Contrary to popular belief, stress isn't the lone trigger for mental disorders. "It's not the stress, but our reaction to it that matters. Discerning controllable factors from the uncontrollable is pivotal," Dr Kulkarni says.
He suggests holistic remedies:
- Physical Activity: Curtails the stress hormone, cortisol.
- Meditation: Boosts happiness hormones even with a short daily commitment.
- Sleep: Essential for mental health, helping clear brain toxins.
- Avoid Harmful Substances: Minimise alcohol and smoking.
- Nutritious Diet: Emphasise fruits, vegetables, and limit sugars.
With these strategies, Dr Kulkarni emphasises the importance of proactive stress management.
Yoga: An Age-old Solution for a Modern Problem
When it comes to holistic well-being, Pushpa Tejwani, a yoga instructor from Pune, firmly believes in the power of yoga. "Yoga's emphasis on the synchronisation of breath and movement soothes our nerves, promoting both physical and mental equilibrium," she shares.
This sentiment is echoed by many global health organisations and various publications have promoted the benefits of yoga in stress reduction, emphasising its role in fostering mental peace and improving physical stamina.
The Heart of the Matter: Stress and Cardiovascular Health
Stress and cardiovascular health are directly correlated.
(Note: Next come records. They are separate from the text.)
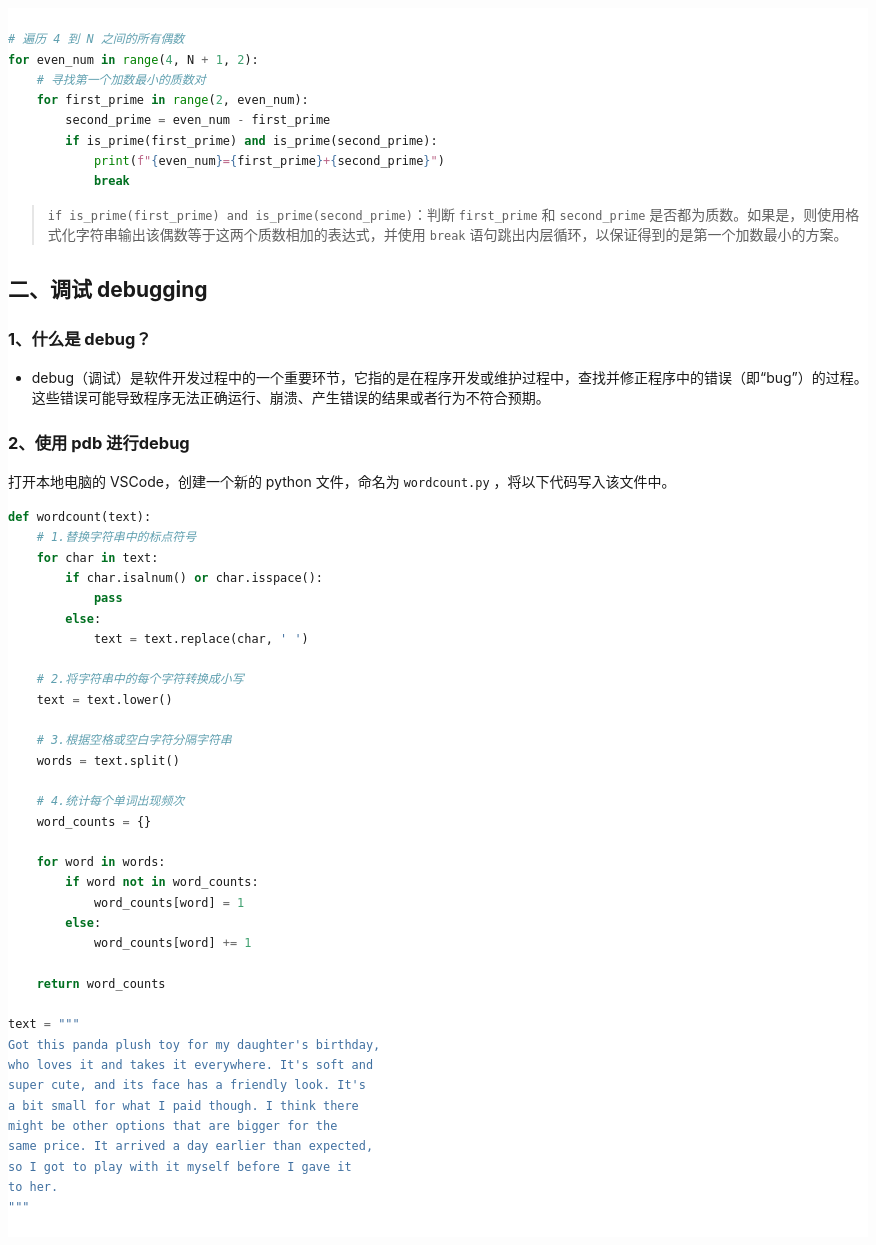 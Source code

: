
 ```python

# 遍历 4 到 N 之间的所有偶数
for even_num in range(4, N + 1, 2):
    # 寻找第一个加数最小的质数对
    for first_prime in range(2, even_num):
        second_prime = even_num - first_prime
        if is_prime(first_prime) and is_prime(second_prime):
            print(f"{even_num}={first_prime}+{second_prime}")
            break
```

> `if is_prime(first_prime) and is_prime(second_prime)`：判断 `first_prime` 和 `second_prime` 是否都为质数。如果是，则使用格式化字符串输出该偶数等于这两个质数相加的表达式，并使用 `break` 语句跳出内层循环，以保证得到的是第一个加数最小的方案。





## 二、调试 debugging

### 1、什么是 debug？

- debug（调试）是软件开发过程中的一个重要环节，它指的是在程序开发或维护过程中，查找并修正程序中的错误（即“bug”）的过程。这些错误可能导致程序无法正确运行、崩溃、产生错误的结果或者行为不符合预期。

### 2、使用 pdb 进行debug

打开本地电脑的 VSCode，创建一个新的 python 文件，命名为 `wordcount.py` ，将以下代码写入该文件中。

```python
def wordcount(text):  
    # 1.替换字符串中的标点符号
    for char in text:
    	if char.isalnum() or char.isspace():
        	pass
    	else:
        	text = text.replace(char, ' ')

    # 2.将字符串中的每个字符转换成小写
    text = text.lower()  

    # 3.根据空格或空白字符分隔字符串 
    words = text.split()
    
    # 4.统计每个单词出现频次
    word_counts = {}  
    
    for word in words:  
        if word not in word_counts:  
            word_counts[word] = 1  
        else:  
            word_counts[word] += 1  
 
    return word_counts  

text = """  
Got this panda plush toy for my daughter's birthday,  
who loves it and takes it everywhere. It's soft and  
super cute, and its face has a friendly look. It's  
a bit small for what I paid though. I think there  
might be other options that are bigger for the  
same price. It arrived a day earlier than expected,  
so I got to play with it myself before I gave it  
to her.  
"""  
  
```
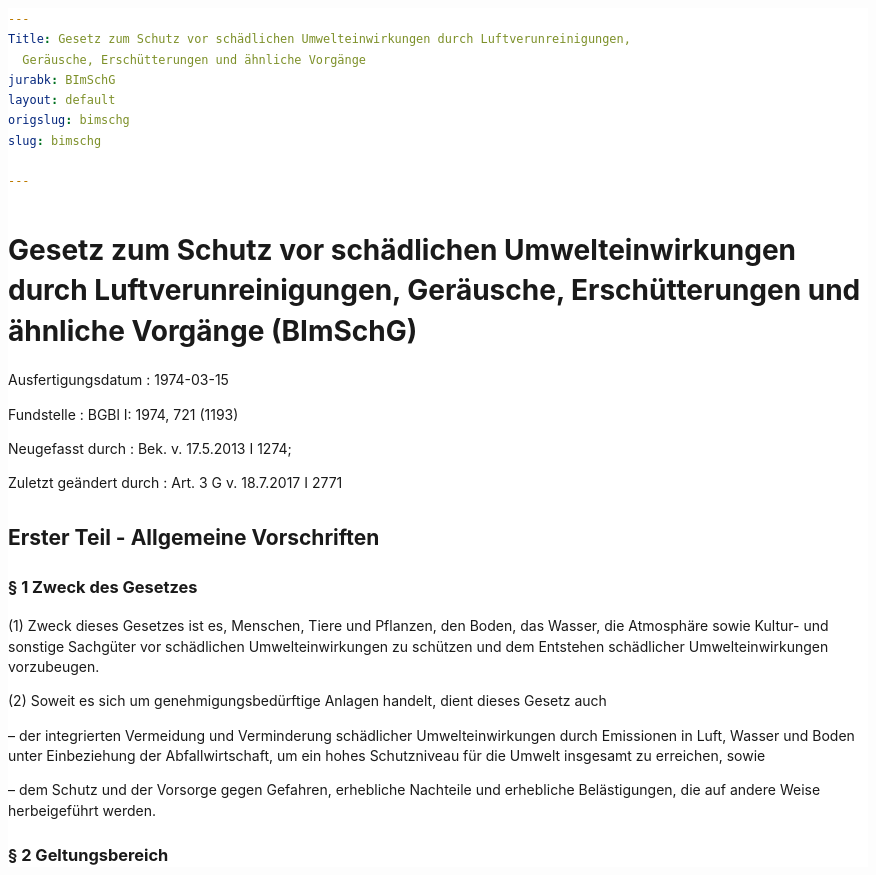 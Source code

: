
 ```yaml
---
Title: Gesetz zum Schutz vor schädlichen Umwelteinwirkungen durch Luftverunreinigungen,
  Geräusche, Erschütterungen und ähnliche Vorgänge
jurabk: BImSchG
layout: default
origslug: bimschg
slug: bimschg

---
```


# Gesetz zum Schutz vor schädlichen Umwelteinwirkungen durch Luftverunreinigungen, Geräusche, Erschütterungen und ähnliche Vorgänge (BImSchG)

Ausfertigungsdatum
:   1974-03-15

Fundstelle
:   BGBl I: 1974, 721 (1193)

Neugefasst durch
:   Bek. v. 17.5.2013 I 1274;

Zuletzt geändert durch
:   Art. 3 G v. 18.7.2017 I 2771


## Erster Teil - Allgemeine Vorschriften



### § 1 Zweck des Gesetzes

(1) Zweck dieses Gesetzes ist es, Menschen, Tiere und Pflanzen, den
Boden, das Wasser, die Atmosphäre sowie Kultur- und sonstige Sachgüter
vor schädlichen Umwelteinwirkungen zu schützen und dem Entstehen
schädlicher Umwelteinwirkungen vorzubeugen.

(2) Soweit es sich um genehmigungsbedürftige Anlagen handelt, dient
dieses Gesetz auch

–   der integrierten Vermeidung und Verminderung schädlicher
    Umwelteinwirkungen durch Emissionen in Luft, Wasser und Boden unter
    Einbeziehung der Abfallwirtschaft, um ein hohes Schutzniveau für die
    Umwelt insgesamt zu erreichen, sowie


–   dem Schutz und der Vorsorge gegen Gefahren, erhebliche Nachteile und
    erhebliche Belästigungen, die auf andere Weise herbeigeführt werden.





### § 2 Geltungsbereich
Dr Amit Sanghvi, one of the eminent cardiologists at Nahar Medical Centre, highlights the covert dangers of stress on our heart. “Stress has a detrimental effect on your heart. An upsurge in blood pressure due to various stress forms, be it emotional, physical, or work-related, establishes a breeding ground for cardiovascular complications," he explains.
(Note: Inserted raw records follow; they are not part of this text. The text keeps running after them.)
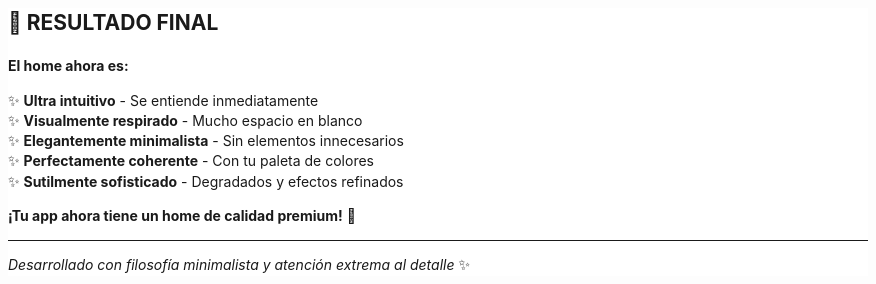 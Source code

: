 ## 🎯 **RESULTADO FINAL**

**El home ahora es:**

✨ **Ultra intuitivo** - Se entiende inmediatamente  
✨ **Visualmente respirado** - Mucho espacio en blanco  
✨ **Elegantemente minimalista** - Sin elementos innecesarios  
✨ **Perfectamente coherente** - Con tu paleta de colores  
✨ **Sutilmente sofisticado** - Degradados y efectos refinados  

**¡Tu app ahora tiene un home de calidad premium!** 🚀

---

*Desarrollado con filosofía minimalista y atención extrema al detalle* ✨ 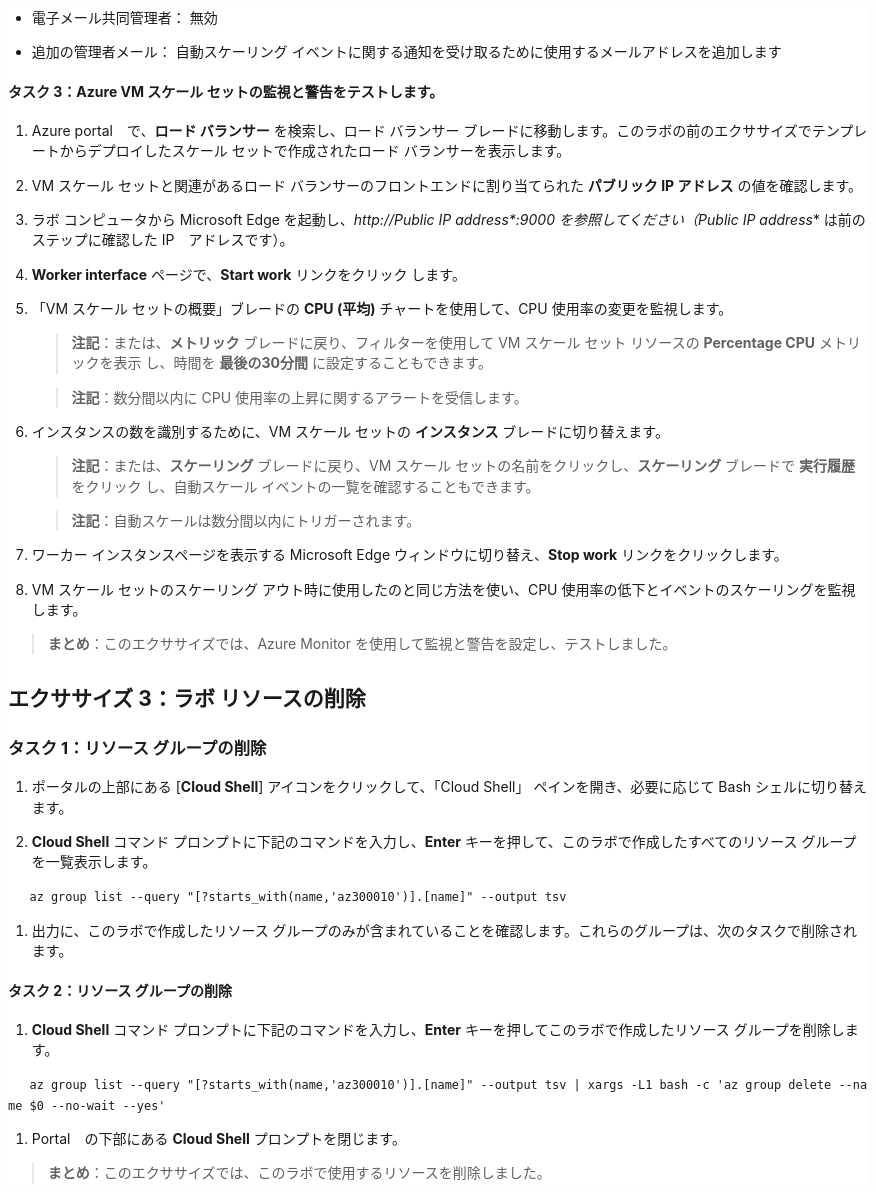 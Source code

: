    - 電子メール共同管理者： 無効

   - 追加の管理者メール： 自動スケーリング イベントに関する通知を受け取るために使用するメールアドレスを追加します

#### タスク 3：Azure VM スケール セットの監視と警告をテストします。

1. Azure portal　で、**ロード バランサー** を検索し、ロード バランサー ブレードに移動します。このラボの前のエクササイズでテンプレートからデプロイしたスケール セットで作成されたロード バランサーを表示します。

1. VM スケール セットと関連があるロード バランサーのフロントエンドに割り当てられた **パブリック IP アドレス** の値を確認します。

1. ラボ コンピュータから Microsoft Edge を起動し、**http://*Public IP address\*:9000** を参照してください（**_Public IP address_** は前のステップに確認した IP　アドレスです）。

1. **Worker interface** ページで、**Start work** リンクをクリック します。

1. 「VM スケール セットの概要」ブレードの **CPU (平均)** チャートを使用して、CPU 使用率の変更を監視します。

   > **注記**：または、**メトリック** ブレードに戻り、フィルターを使用して VM スケール セット リソースの **Percentage CPU** メトリックを表示 し、時間を **最後の30分間** に設定することもできます。

   > **注記**：数分間以内に CPU 使用率の上昇に関するアラートを受信します。

1. インスタンスの数を識別するために、VM スケール セットの **インスタンス** ブレードに切り替えます。

   > **注記**：または、**スケーリング** ブレードに戻り、VM スケール セットの名前をクリックし、**スケーリング** ブレードで **実行履歴** をクリック し、自動スケール イベントの一覧を確認することもできます。

   > **注記**：自動スケールは数分間以内にトリガーされます。

1. ワーカー インスタンスページを表示する Microsoft Edge ウィンドウに切り替え、**Stop work** リンクをクリックします。

1. VM スケール セットのスケーリング アウト時に使用したのと同じ方法を使い、CPU 使用率の低下とイベントのスケーリングを監視します。

> **まとめ**：このエクササイズでは、Azure Monitor を使用して監視と警告を設定し、テストしました。

## エクササイズ 3：ラボ リソースの削除

### タスク 1：リソース グループの削除

1. ポータルの上部にある [**Cloud Shell**] アイコンをクリックして、「Cloud Shell」 ペインを開き、必要に応じて Bash シェルに切り替えます。

1. **Cloud Shell** コマンド プロンプトに下記のコマンドを入力し、**Enter** キーを押して、このラボで作成したすべてのリソース グループを一覧表示します。

```
   az group list --query "[?starts_with(name,'az300010')].[name]" --output tsv
```

1. 出力に、このラボで作成したリソース グループのみが含まれていることを確認します。これらのグループは、次のタスクで削除されます。

#### タスク 2：リソース グループの削除

1. **Cloud Shell** コマンド プロンプトに下記のコマンドを入力し、**Enter** キーを押してこのラボで作成したリソース グループを削除します。

```
   az group list --query "[?starts_with(name,'az300010')].[name]" --output tsv | xargs -L1 bash -c 'az group delete --name $0 --no-wait --yes'
```

1. Portal　の下部にある **Cloud Shell** プロンプトを閉じます。

> **まとめ**：このエクササイズでは、このラボで使用するリソースを削除しました。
He recounts an alarming case from his clinical practice: A middle-aged gentleman juggling work while caring for his ailing mother took to excessive smoking, culminating in a critical heart situation. Such episodes resonate in the annals of cardiology, emphasising stress's subtle but significant influence on the heart.
Dr Sanghvi prescribes the following preventive interventions:
- Exercise and Yoga: They don't just burn calories but also trigger uplifting hormones.
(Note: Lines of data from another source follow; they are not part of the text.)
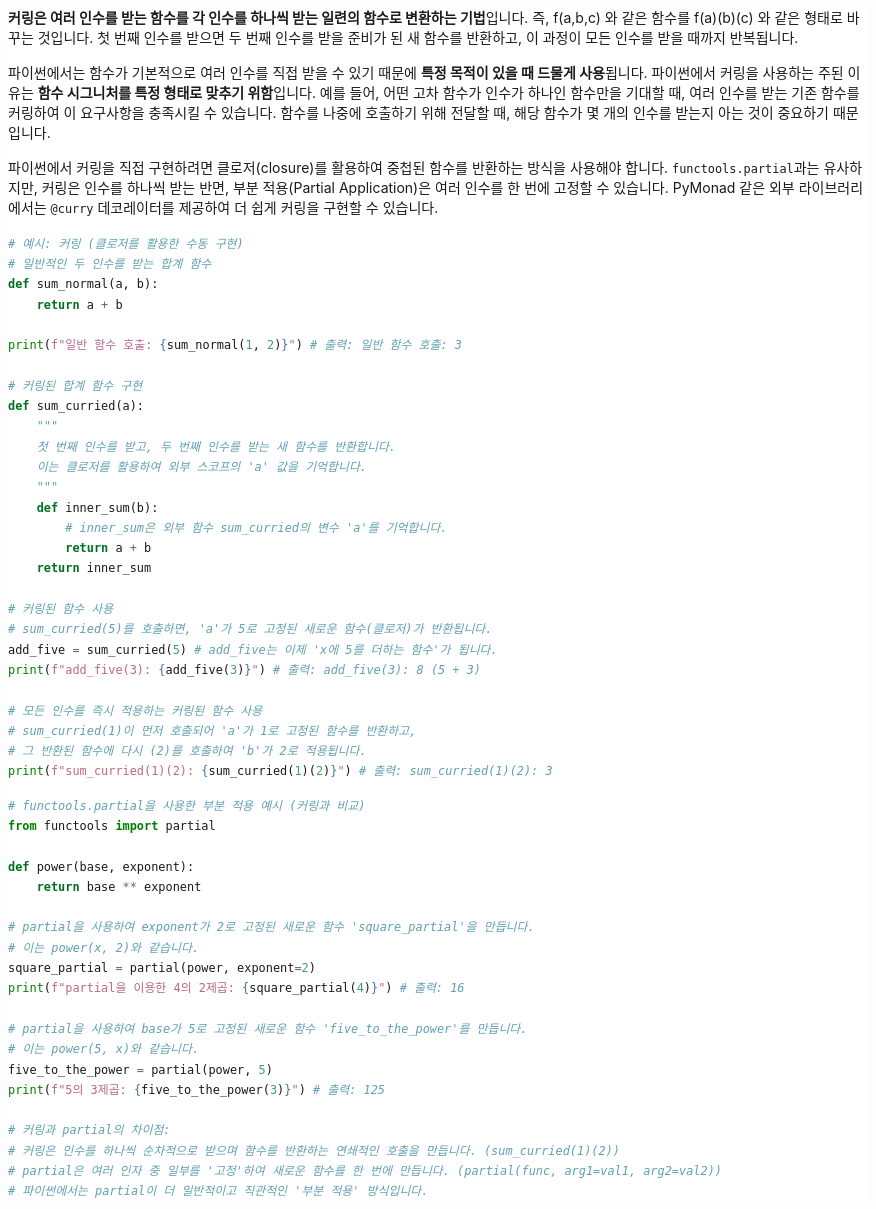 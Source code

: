 **커링은 여러 인수를 받는 함수를 각 인수를 하나씩 받는 일련의 함수로 변환하는 기법**입니다. 즉, f(a,b,c) 와 같은 함수를 f(a)(b)(c) 와 같은 형태로 바꾸는 것입니다. 첫 번째 인수를 받으면 두 번째 인수를 받을 준비가 된 새 함수를 반환하고, 이 과정이 모든 인수를 받을 때까지 반복됩니다.

파이썬에서는 함수가 기본적으로 여러 인수를 직접 받을 수 있기 때문에 **특정 목적이 있을 때 드물게 사용**됩니다. 파이썬에서 커링을 사용하는 주된 이유는 **함수 시그니처를 특정 형태로 맞추기 위함**입니다. 예를 들어, 어떤 고차 함수가 인수가 하나인 함수만을 기대할 때, 여러 인수를 받는 기존 함수를 커링하여 이 요구사항을 충족시킬 수 있습니다. 함수를 나중에 호출하기 위해 전달할 때, 해당 함수가 몇 개의 인수를 받는지 아는 것이 중요하기 때문입니다.

파이썬에서 커링을 직접 구현하려면 클로저(closure)를 활용하여 중첩된 함수를 반환하는 방식을 사용해야 합니다. `functools.partial`과는 유사하지만, 커링은 인수를 하나씩 받는 반면, 부분 적용(Partial Application)은 여러 인수를 한 번에 고정할 수 있습니다. PyMonad 같은 외부 라이브러리에서는 `@curry` 데코레이터를 제공하여 더 쉽게 커링을 구현할 수 있습니다.

```python
# 예시: 커링 (클로저를 활용한 수동 구현)
# 일반적인 두 인수를 받는 합계 함수
def sum_normal(a, b):
    return a + b

print(f"일반 함수 호출: {sum_normal(1, 2)}") # 출력: 일반 함수 호출: 3

# 커링된 합계 함수 구현
def sum_curried(a):
    """
    첫 번째 인수를 받고, 두 번째 인수를 받는 새 함수를 반환합니다.
    이는 클로저를 활용하여 외부 스코프의 'a' 값을 기억합니다.
    """
    def inner_sum(b):
        # inner_sum은 외부 함수 sum_curried의 변수 'a'를 기억합니다.
        return a + b
    return inner_sum

# 커링된 함수 사용
# sum_curried(5)를 호출하면, 'a'가 5로 고정된 새로운 함수(클로저)가 반환됩니다.
add_five = sum_curried(5) # add_five는 이제 'x에 5를 더하는 함수'가 됩니다.
print(f"add_five(3): {add_five(3)}") # 출력: add_five(3): 8 (5 + 3)

# 모든 인수를 즉시 적용하는 커링된 함수 사용
# sum_curried(1)이 먼저 호출되어 'a'가 1로 고정된 함수를 반환하고,
# 그 반환된 함수에 다시 (2)를 호출하여 'b'가 2로 적용됩니다.
print(f"sum_curried(1)(2): {sum_curried(1)(2)}") # 출력: sum_curried(1)(2): 3
```


```python
# functools.partial을 사용한 부분 적용 예시 (커링과 비교)
from functools import partial

def power(base, exponent):
    return base ** exponent

# partial을 사용하여 exponent가 2로 고정된 새로운 함수 'square_partial'을 만듭니다.
# 이는 power(x, 2)와 같습니다.
square_partial = partial(power, exponent=2)
print(f"partial을 이용한 4의 2제곱: {square_partial(4)}") # 출력: 16

# partial을 사용하여 base가 5로 고정된 새로운 함수 'five_to_the_power'를 만듭니다.
# 이는 power(5, x)와 같습니다.
five_to_the_power = partial(power, 5)
print(f"5의 3제곱: {five_to_the_power(3)}") # 출력: 125

# 커링과 partial의 차이점:
# 커링은 인수를 하나씩 순차적으로 받으며 함수를 반환하는 연쇄적인 호출을 만듭니다. (sum_curried(1)(2))
# partial은 여러 인자 중 일부를 '고정'하여 새로운 함수를 한 번에 만듭니다. (partial(func, arg1=val1, arg2=val2))
# 파이썬에서는 partial이 더 일반적이고 직관적인 '부분 적용' 방식입니다.
```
- Meditation: A profound way to centre oneself, although it demands consistent practice.
- Cultivate a Hobby: A daily 30-40 minute immersion can act as a potent stress buster.
- Acceptance: Recognising life's unpredictability eases the emotional burden.
- Differentiating between stress-induced heart symptoms and other cardiac problems is complex. Dr Sanghvi notes, "Cardiac issues are often an interplay of genetics, various risk factors, and external stressors. But indicative signs like unusual anxiety levels, abrupt weight shifts, and escalated smoking hint at stress-induced cardiac challenges."
In navigating our modern world, we’re bound to be exposed to the pervasive impact of stress, which affects both our mental health and cardiovascular health. However, print and follow the guidance of our esteemed experts – and you can embark on a transformative journey.